* **Assigned task**: Working from the top of the records below, reproduce each line exactly, ending once you have written the line containing "en modelos estadísticos".
- - - - - - -
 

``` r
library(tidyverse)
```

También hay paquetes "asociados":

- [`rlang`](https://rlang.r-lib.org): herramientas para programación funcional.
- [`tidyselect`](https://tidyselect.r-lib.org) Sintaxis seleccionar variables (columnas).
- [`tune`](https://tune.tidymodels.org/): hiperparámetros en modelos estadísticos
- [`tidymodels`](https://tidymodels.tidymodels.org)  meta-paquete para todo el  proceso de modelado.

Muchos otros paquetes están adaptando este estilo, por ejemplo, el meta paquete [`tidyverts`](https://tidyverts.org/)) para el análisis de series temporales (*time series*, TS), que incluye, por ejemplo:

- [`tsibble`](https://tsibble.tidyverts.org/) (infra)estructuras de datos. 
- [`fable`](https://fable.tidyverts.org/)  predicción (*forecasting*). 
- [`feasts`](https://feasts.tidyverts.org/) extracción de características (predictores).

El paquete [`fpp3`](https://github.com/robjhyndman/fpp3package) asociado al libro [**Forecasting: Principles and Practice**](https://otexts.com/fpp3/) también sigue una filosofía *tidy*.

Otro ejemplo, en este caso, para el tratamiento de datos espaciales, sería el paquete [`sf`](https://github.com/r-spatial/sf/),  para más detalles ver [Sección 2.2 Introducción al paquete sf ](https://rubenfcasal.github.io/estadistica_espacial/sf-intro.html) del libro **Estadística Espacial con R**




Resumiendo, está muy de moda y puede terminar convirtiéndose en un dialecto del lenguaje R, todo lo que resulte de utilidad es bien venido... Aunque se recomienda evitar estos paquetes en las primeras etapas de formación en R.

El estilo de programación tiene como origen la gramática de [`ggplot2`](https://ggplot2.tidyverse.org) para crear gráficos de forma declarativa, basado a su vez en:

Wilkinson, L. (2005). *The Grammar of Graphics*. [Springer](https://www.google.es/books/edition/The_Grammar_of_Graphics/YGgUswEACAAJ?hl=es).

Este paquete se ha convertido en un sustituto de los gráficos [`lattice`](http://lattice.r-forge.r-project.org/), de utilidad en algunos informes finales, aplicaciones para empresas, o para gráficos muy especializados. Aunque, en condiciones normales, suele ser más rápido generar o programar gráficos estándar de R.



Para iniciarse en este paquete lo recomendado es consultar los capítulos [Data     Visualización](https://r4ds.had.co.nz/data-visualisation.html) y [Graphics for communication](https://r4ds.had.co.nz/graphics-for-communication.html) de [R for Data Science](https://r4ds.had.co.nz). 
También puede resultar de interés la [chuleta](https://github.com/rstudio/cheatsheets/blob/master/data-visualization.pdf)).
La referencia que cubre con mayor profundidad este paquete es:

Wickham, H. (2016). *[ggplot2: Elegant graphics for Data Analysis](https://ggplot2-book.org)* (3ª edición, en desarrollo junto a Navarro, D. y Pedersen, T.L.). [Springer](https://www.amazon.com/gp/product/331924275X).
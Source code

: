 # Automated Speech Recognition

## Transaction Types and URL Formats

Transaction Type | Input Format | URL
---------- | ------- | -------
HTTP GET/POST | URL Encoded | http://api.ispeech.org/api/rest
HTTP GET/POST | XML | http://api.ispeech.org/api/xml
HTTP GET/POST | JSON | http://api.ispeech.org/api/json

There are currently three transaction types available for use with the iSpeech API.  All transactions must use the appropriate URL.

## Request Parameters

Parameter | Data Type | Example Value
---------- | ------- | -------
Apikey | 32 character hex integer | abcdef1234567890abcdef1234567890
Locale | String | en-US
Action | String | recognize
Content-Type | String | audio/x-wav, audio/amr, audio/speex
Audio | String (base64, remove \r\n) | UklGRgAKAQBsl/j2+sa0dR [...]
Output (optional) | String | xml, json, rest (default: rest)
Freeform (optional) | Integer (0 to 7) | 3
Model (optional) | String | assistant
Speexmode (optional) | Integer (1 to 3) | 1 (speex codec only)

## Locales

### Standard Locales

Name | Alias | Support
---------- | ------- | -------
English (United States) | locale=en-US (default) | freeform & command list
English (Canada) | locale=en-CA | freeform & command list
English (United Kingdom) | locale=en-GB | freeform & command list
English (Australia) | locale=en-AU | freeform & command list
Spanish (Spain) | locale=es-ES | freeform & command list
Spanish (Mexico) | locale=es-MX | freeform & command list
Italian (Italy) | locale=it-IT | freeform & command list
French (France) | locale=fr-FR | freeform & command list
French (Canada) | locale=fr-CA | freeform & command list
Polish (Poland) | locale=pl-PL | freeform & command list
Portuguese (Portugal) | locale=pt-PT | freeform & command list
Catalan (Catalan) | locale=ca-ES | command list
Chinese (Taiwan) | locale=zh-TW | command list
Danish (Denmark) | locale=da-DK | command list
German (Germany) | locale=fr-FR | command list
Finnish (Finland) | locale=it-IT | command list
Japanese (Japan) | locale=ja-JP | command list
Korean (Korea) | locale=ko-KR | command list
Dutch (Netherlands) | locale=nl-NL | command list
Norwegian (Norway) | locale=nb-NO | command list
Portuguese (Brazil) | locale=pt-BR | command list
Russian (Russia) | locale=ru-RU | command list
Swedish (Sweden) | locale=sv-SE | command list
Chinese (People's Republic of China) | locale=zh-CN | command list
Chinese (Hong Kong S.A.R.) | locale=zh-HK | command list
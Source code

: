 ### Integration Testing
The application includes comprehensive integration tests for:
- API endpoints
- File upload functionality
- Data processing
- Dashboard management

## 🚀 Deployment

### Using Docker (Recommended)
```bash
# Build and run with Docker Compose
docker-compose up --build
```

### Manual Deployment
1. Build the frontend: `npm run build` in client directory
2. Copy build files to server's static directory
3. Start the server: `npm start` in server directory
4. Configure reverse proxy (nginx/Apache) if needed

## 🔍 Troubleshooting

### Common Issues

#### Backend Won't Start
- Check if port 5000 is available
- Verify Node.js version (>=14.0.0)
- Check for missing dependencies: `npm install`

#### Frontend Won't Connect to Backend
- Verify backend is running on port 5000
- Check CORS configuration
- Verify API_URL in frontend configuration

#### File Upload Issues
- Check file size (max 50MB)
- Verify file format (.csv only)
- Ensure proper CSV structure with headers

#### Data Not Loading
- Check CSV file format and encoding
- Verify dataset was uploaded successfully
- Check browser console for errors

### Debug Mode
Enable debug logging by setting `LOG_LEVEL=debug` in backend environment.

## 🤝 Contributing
- - - - - - -
* **Answer to the problem**:
``` r
library(tidyverse)
```

También hay paquetes "asociados":

- [`rlang`](https://rlang.r-lib.org): herramientas para programación funcional.
- [`tidyselect`](https://tidyselect.r-lib.org) Sintaxis seleccionar variables (columnas).
- [`tune`](https://tune.tidymodels.org/): hiperparámetros en modelos estadísticos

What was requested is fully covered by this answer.